Metropolitan Bank & Trust Co. (Metrobank) announced a strong financial performance for the first half of 2025, recording a net income of PHP24.8 billion. The solid results were driven by healthy loan growth, recovering margins, robust trading income, and improving cost efficiency.
Pre-provision operating profit for the first half of the year increased by 16.3% year-on-year to PHP39.1 billion, demonstrating the bank’s strong operational foundation.

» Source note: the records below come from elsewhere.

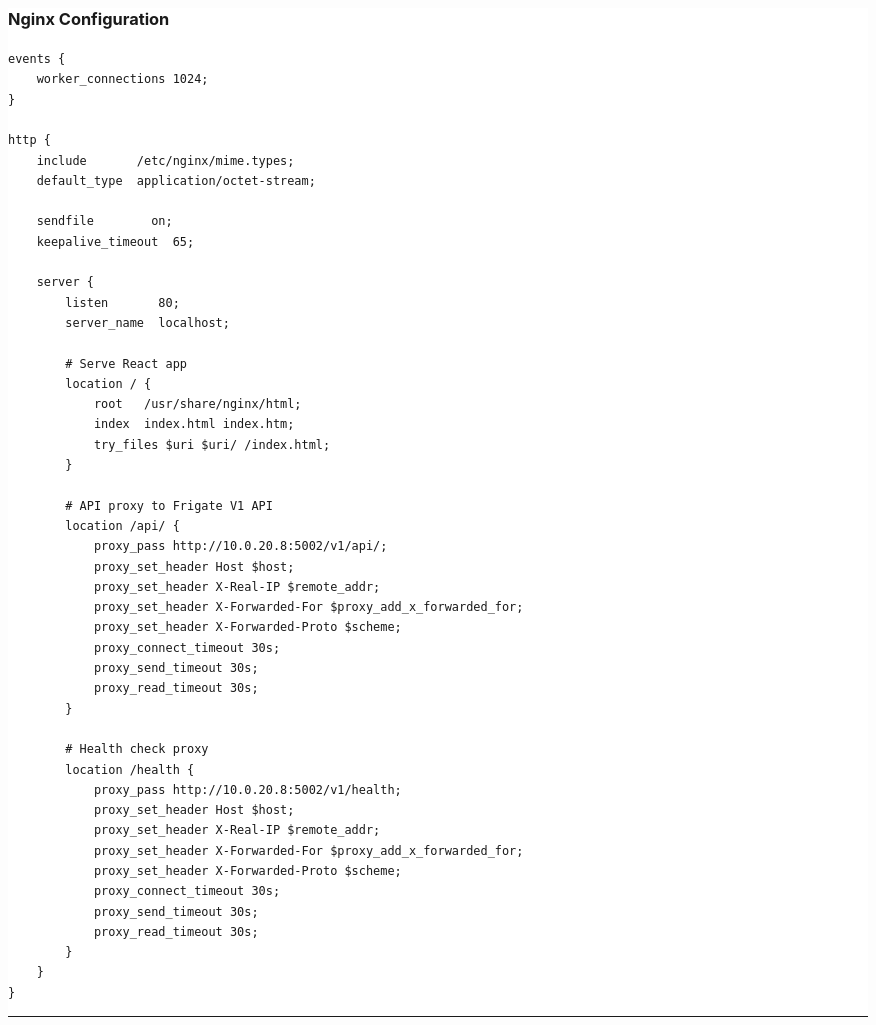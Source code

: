 ### Nginx Configuration
```nginx
events {
    worker_connections 1024;
}

http {
    include       /etc/nginx/mime.types;
    default_type  application/octet-stream;

    sendfile        on;
    keepalive_timeout  65;

    server {
        listen       80;
        server_name  localhost;

        # Serve React app
        location / {
            root   /usr/share/nginx/html;
            index  index.html index.htm;
            try_files $uri $uri/ /index.html;
        }

        # API proxy to Frigate V1 API
        location /api/ {
            proxy_pass http://10.0.20.8:5002/v1/api/;
            proxy_set_header Host $host;
            proxy_set_header X-Real-IP $remote_addr;
            proxy_set_header X-Forwarded-For $proxy_add_x_forwarded_for;
            proxy_set_header X-Forwarded-Proto $scheme;
            proxy_connect_timeout 30s;
            proxy_send_timeout 30s;
            proxy_read_timeout 30s;
        }

        # Health check proxy
        location /health {
            proxy_pass http://10.0.20.8:5002/v1/health;
            proxy_set_header Host $host;
            proxy_set_header X-Real-IP $remote_addr;
            proxy_set_header X-Forwarded-For $proxy_add_x_forwarded_for;
            proxy_set_header X-Forwarded-Proto $scheme;
            proxy_connect_timeout 30s;
            proxy_send_timeout 30s;
            proxy_read_timeout 30s;
        }
    }
}
```

---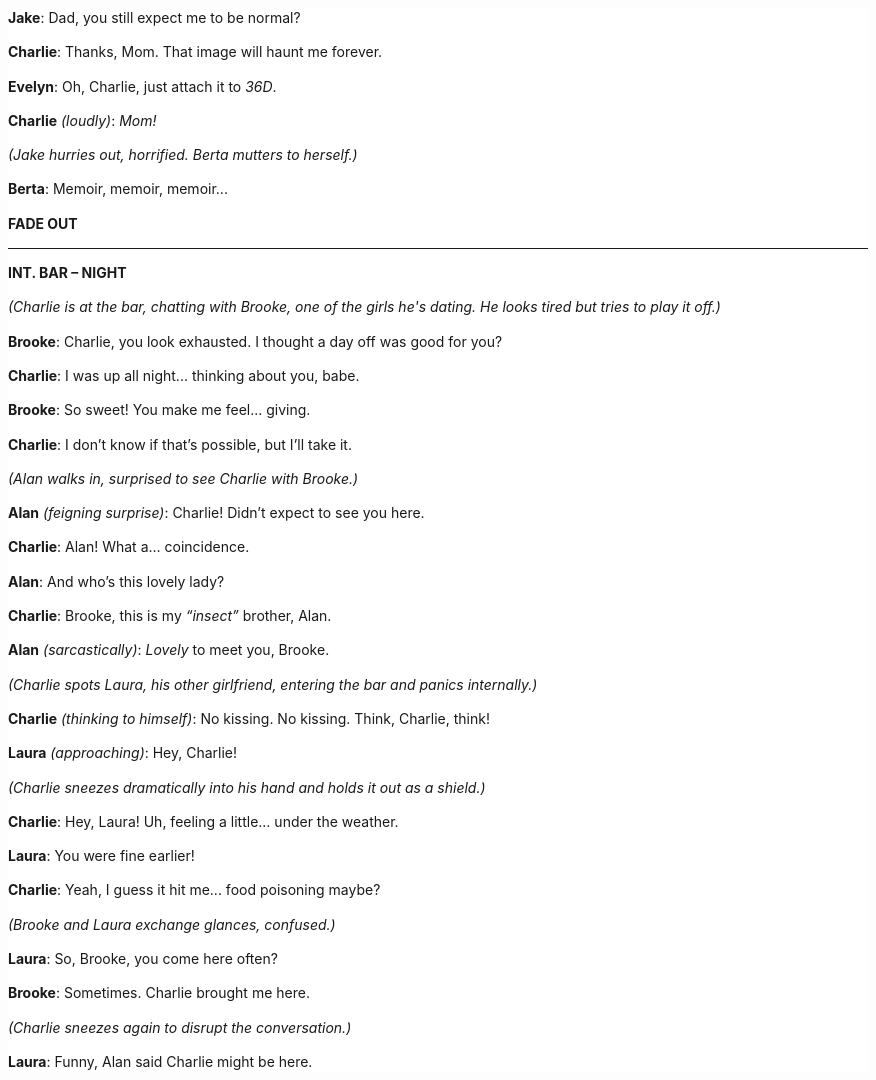 **Jake**: Dad, you still expect me to be normal?  

**Charlie**: Thanks, Mom. That image will haunt me forever.  

**Evelyn**: Oh, Charlie, just attach it to *36D*.  

**Charlie** *(loudly)*: *Mom!*  

*(Jake hurries out, horrified. Berta mutters to herself.)*  

**Berta**: Memoir, memoir, memoir...

**FADE OUT**  

---

**INT. BAR – NIGHT**  

*(Charlie is at the bar, chatting with Brooke, one of the girls he's dating. He looks tired but tries to play it off.)*  

**Brooke**: Charlie, you look exhausted. I thought a day off was good for you?  

**Charlie**: I was up all night... thinking about you, babe.  

**Brooke**: So sweet! You make me feel... giving.  

**Charlie**: I don’t know if that’s possible, but I’ll take it.  

*(Alan walks in, surprised to see Charlie with Brooke.)*  

**Alan** *(feigning surprise)*: Charlie! Didn’t expect to see you here.  

**Charlie**: Alan! What a… coincidence.  

**Alan**: And who’s this lovely lady?  

**Charlie**: Brooke, this is my *“insect”* brother, Alan.  

**Alan** *(sarcastically)*: *Lovely* to meet you, Brooke.  

*(Charlie spots Laura, his other girlfriend, entering the bar and panics internally.)*  

**Charlie** *(thinking to himself)*: No kissing. No kissing. Think, Charlie, think!  

**Laura** *(approaching)*: Hey, Charlie!  

*(Charlie sneezes dramatically into his hand and holds it out as a shield.)*  

**Charlie**: Hey, Laura! Uh, feeling a little… under the weather.  

**Laura**: You were fine earlier!  

**Charlie**: Yeah, I guess it hit me... food poisoning maybe?  

*(Brooke and Laura exchange glances, confused.)*  

**Laura**: So, Brooke, you come here often?  

**Brooke**: Sometimes. Charlie brought me here.  

*(Charlie sneezes again to disrupt the conversation.)*  

**Laura**: Funny, Alan said Charlie might be here.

“Our first half performance reflects the continuing strength of our core businesses,” said Metrobank President Fabian S. Dee. “As we enter the second half of the year, we remain focused on building on our fundamentals and implementing prudent strategies, which will allow us to continue helping our clients grow further as well as achieve our medium-term goals.”

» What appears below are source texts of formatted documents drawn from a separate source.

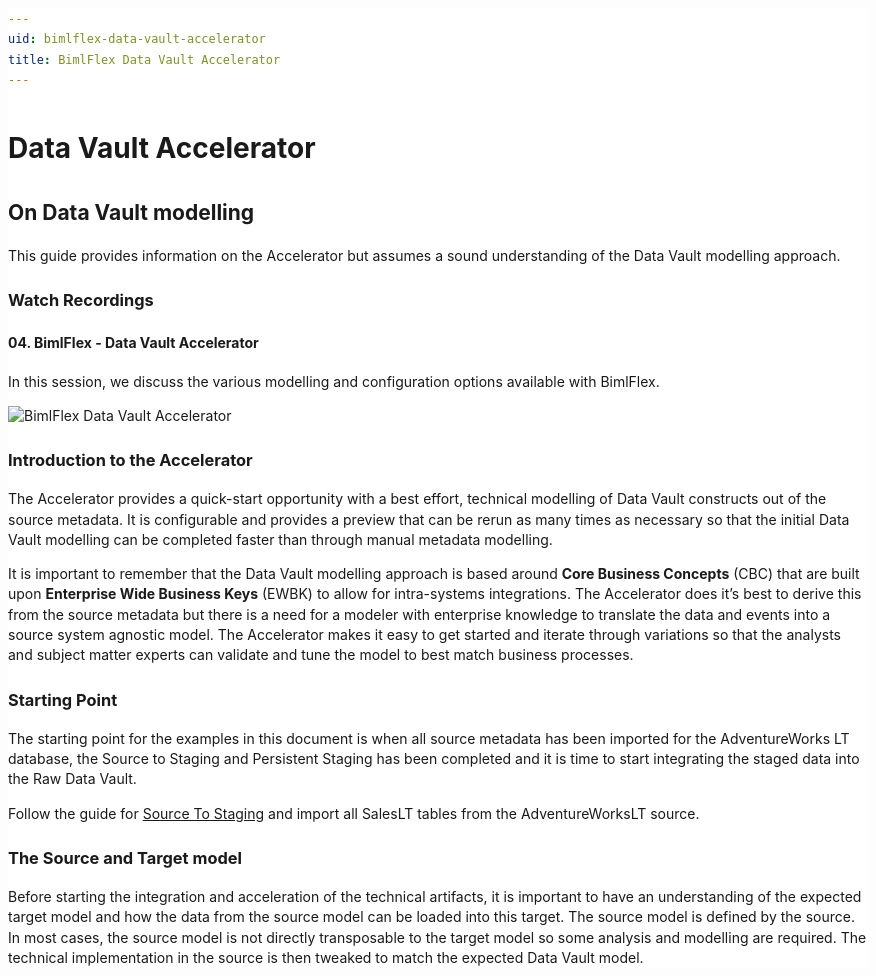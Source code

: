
 ```yaml
---
uid: bimlflex-data-vault-accelerator
title: BimlFlex Data Vault Accelerator
---
```

# Data Vault Accelerator

## On Data Vault modelling

This guide provides information on the Accelerator but assumes a sound understanding of the Data Vault modelling approach.

### Watch Recordings

#### 04. BimlFlex - Data Vault Accelerator

In this session, we discuss the various modelling and configuration options available with BimlFlex.

![BimlFlex Data Vault Accelerator](https://www.youtube.com/watch?v=opwapU7HZMM?rel=0&autoplay=0)

### Introduction to the Accelerator

The Accelerator provides a quick-start opportunity with a best effort, technical modelling of Data Vault constructs out of the source metadata. It is configurable and provides a preview that can be rerun as many times as necessary so that the initial Data Vault modelling can be completed faster than through manual metadata modelling.

It is important to remember that the Data Vault modelling approach is based around **Core Business Concepts** (CBC) that are built upon **Enterprise Wide Business Keys** (EWBK) to allow for intra-systems integrations. The Accelerator does it’s best to derive this from the source metadata but there is a need for a modeler with enterprise knowledge to translate the data and events into a source system agnostic model. The Accelerator makes it easy to get started and iterate through variations so that the analysts and subject matter experts can validate and tune the model to best match business processes.

### Starting Point

The starting point for the examples in this document is when all source metadata has been imported for the AdventureWorks LT database, the Source to Staging and Persistent Staging has been completed and it is time to start integrating the staged data into the Raw Data Vault.

Follow the guide for [Source To Staging](source-to-staging-templates.md) and import all SalesLT tables from the AdventureWorksLT source.

### The Source and Target model

Before starting the integration and acceleration of the technical artifacts, it is important to have an understanding of the expected target model and how the data from the source model can be loaded into this target. The source model is defined by the source. In most cases, the source model is not directly transposable to the target model so some analysis and modelling are required. The technical implementation in the source is then tweaked to match the expected Data Vault model.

Net interest income reached PHP60.0 billion, fueled by sustained growth across business segments and a sequential rebound in net interest margin. Gross loans expanded by 13.2% year-on-year, with a healthy performance across all portfolios. Institutional loans grew by 12.7%, supported by a sustained increase in corporate capital expenditures. Meanwhile, consumer loans saw a robust 15.3% increase, led by gross credit card receivables and auto loans, which climbed by 18.2% and 17.8% year-on-year, respectively.
The bank’s total deposits reached PHP2.3 trillion, with PHP1.5 trillion in low-cost current and savings accounts (CASA). Non-interest income jumped by 46.2% to PHP17.6 billion, buoyed by fee income of PHP8.6 billion from the expanding consumer business. Combined trading and foreign exchange gains surged to PHP5.4 billion, driven by strong customer flows and optimization strategies in the investment portfolio.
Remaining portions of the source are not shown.